_ACTION ITEM_:
Transcribe the lines below exactly. No image belongs in the transcription.

_THE INPUT_:
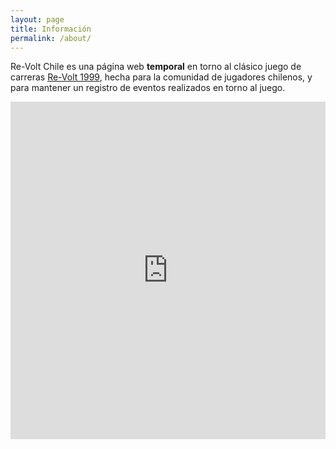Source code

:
 ```yaml
---
layout: page
title: Información
permalink: /about/
---
```


Re-Volt Chile es una página web **temporal** en torno al clásico juego de carreras [Re-Volt 1999](https://en.wikipedia.org/wiki/Re-Volt),
hecha para la comunidad de jugadores chilenos, y para mantener un registro de eventos realizados en torno al juego.

<div align="left">
    <iframe width="100%" height="540" src="https://www.youtube.com/embed/tasEUsnHaA8" title="YouTube video player" frameborder="0" allow="accelerometer; autoplay; clipboard-write; encrypted-media; gyroscope; picture-in-picture" allowfullscreen></iframe>
</div>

_RESULT OF THE EXERCISE_:
Source code

:
 ```yaml
---
layout: page
title: Información
permalink: /about/
---
```


Re-Volt Chile es una página web **temporal** en torno al clásico juego de carreras [Re-Volt 1999](https://en.wikipedia.org/wiki/Re-Volt),
hecha para la comunidad de jugadores chilenos, y para mantener un registro de eventos realizados en torno al juego.

<div align="left">
    <iframe width="100%" height="540" src="https://www.youtube.com/embed/tasEUsnHaA8" title="YouTube video player" frameborder="0" allow="accelerometer; autoplay; clipboard-write; encrypted-media; gyroscope; picture-in-picture" allowfullscreen></iframe>
</div>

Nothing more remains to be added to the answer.